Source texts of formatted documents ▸
________
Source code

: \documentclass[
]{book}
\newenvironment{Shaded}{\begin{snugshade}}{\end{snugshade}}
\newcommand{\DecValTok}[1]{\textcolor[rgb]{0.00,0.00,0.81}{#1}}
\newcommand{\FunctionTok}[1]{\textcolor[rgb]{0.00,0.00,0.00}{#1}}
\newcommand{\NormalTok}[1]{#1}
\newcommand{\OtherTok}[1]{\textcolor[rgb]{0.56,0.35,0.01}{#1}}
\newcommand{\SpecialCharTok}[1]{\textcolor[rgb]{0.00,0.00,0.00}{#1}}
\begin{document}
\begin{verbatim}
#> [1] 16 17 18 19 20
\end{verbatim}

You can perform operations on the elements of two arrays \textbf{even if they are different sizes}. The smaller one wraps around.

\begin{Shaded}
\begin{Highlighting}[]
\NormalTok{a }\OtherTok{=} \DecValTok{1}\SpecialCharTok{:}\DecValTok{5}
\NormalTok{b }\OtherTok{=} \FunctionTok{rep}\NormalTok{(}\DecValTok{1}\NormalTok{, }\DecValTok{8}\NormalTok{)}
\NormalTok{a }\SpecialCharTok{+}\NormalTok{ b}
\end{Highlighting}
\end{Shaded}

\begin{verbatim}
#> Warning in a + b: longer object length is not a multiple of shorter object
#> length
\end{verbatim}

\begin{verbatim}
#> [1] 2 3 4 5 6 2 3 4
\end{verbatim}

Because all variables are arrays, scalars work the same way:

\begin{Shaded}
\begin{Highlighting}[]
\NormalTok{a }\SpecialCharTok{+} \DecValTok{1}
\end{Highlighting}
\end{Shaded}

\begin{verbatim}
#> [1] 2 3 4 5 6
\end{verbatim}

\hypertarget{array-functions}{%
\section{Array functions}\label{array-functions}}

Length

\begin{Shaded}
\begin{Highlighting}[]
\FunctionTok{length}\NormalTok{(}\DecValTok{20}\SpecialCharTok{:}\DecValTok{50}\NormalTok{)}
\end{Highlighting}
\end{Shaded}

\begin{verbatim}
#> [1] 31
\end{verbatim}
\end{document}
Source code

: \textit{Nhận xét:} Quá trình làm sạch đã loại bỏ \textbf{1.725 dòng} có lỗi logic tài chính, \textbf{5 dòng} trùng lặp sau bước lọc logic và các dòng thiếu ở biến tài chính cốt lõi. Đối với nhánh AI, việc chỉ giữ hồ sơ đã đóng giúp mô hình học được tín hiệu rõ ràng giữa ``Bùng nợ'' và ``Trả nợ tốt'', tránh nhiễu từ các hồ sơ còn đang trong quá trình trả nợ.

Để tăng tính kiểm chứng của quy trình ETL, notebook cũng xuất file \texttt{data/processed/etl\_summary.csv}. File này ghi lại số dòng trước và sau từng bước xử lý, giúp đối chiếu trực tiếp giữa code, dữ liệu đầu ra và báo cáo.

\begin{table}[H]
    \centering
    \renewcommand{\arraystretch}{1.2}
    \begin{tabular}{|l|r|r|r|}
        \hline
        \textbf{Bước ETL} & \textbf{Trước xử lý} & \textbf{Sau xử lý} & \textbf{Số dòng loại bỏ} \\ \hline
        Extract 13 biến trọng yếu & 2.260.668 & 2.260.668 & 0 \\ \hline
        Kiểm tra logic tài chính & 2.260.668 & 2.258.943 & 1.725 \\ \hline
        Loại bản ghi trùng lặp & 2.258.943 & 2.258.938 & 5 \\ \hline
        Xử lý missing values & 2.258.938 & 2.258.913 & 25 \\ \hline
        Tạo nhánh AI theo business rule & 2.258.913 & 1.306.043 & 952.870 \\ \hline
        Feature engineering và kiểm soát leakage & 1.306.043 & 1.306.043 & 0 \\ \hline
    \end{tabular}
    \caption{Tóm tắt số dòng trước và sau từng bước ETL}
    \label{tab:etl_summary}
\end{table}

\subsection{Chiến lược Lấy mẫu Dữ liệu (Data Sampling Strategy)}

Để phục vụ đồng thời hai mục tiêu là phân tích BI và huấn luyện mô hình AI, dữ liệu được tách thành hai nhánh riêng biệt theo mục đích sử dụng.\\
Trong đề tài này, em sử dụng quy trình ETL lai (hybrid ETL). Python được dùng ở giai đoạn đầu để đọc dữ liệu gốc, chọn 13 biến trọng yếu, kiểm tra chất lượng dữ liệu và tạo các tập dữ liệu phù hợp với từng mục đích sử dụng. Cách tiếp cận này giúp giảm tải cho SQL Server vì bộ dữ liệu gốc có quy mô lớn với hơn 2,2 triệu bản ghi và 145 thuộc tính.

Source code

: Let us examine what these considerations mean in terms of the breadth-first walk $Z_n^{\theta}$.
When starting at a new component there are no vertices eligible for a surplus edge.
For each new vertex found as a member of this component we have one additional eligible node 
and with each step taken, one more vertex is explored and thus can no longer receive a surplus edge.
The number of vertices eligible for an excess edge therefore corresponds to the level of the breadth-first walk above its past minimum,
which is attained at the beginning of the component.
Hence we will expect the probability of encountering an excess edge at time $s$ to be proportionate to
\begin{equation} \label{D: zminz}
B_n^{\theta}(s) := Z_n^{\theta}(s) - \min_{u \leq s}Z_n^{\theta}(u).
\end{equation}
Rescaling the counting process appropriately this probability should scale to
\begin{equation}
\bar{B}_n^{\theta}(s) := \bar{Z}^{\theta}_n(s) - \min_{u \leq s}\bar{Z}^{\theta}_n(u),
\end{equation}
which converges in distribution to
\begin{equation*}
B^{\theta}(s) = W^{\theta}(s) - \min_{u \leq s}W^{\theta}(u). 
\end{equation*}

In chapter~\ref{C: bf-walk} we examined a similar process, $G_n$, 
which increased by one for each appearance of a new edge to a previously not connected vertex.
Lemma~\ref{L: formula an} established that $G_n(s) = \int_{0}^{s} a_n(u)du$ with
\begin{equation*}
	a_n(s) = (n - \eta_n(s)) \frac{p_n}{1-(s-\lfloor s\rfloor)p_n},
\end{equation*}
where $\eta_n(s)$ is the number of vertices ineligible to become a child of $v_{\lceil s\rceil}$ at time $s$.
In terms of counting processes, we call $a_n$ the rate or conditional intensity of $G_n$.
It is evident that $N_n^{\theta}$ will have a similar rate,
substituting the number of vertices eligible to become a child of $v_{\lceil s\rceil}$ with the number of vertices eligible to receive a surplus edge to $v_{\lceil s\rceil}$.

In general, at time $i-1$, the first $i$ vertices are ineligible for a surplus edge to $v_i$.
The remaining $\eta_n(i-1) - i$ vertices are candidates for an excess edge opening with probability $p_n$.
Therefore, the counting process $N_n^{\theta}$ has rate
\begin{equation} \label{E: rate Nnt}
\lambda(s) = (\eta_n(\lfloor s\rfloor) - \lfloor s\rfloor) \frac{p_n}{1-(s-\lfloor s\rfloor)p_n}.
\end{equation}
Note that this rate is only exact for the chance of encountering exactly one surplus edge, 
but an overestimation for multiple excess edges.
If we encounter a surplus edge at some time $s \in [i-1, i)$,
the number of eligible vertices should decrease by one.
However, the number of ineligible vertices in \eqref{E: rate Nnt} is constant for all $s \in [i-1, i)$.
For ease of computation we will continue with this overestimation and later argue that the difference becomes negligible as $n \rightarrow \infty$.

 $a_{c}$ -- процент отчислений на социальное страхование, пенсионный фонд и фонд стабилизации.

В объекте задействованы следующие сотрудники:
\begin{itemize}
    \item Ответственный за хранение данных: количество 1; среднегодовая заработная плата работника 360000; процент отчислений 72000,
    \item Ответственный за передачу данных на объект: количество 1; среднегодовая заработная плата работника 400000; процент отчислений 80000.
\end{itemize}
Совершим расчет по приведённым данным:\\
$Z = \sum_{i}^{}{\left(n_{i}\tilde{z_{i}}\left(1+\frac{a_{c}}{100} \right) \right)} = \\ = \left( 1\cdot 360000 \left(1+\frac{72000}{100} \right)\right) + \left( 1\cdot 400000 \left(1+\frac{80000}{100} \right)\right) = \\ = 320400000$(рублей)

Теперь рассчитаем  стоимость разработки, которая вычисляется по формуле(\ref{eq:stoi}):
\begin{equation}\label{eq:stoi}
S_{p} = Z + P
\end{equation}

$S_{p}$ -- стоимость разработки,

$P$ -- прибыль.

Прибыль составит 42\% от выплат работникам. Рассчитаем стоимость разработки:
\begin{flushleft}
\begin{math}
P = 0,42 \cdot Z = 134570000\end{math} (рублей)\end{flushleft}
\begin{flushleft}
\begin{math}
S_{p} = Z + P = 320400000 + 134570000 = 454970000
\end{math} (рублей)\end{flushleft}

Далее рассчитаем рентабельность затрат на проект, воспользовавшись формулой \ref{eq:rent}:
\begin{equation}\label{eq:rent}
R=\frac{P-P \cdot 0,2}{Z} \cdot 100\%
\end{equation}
________
EXERCISE INSTRUCTIONS ▸
Using the entries above, give back exactly the line containing "Extract 13 biến", the line containing "Để phục vụ đồng", and every line between them, and nothing else.

RESPONSE TO THIS EXERCISE ▸
        Extract 13 biến trọng yếu & 2.260.668 & 2.260.668 & 0 \\ \hline
        Kiểm tra logic tài chính & 2.260.668 & 2.258.943 & 1.725 \\ \hline
        Loại bản ghi trùng lặp & 2.258.943 & 2.258.938 & 5 \\ \hline
        Xử lý missing values & 2.258.938 & 2.258.913 & 25 \\ \hline
        Tạo nhánh AI theo business rule & 2.258.913 & 1.306.043 & 952.870 \\ \hline
        Feature engineering và kiểm soát leakage & 1.306.043 & 1.306.043 & 0 \\ \hline
    \end{tabular}
    \caption{Tóm tắt số dòng trước và sau từng bước ETL}
    \label{tab:etl_summary}
\end{table}

\subsection{Chiến lược Lấy mẫu Dữ liệu (Data Sampling Strategy)}

Để phục vụ đồng thời hai mục tiêu là phân tích BI và huấn luyện mô hình AI, dữ liệu được tách thành hai nhánh riêng biệt theo mục đích sử dụng.\\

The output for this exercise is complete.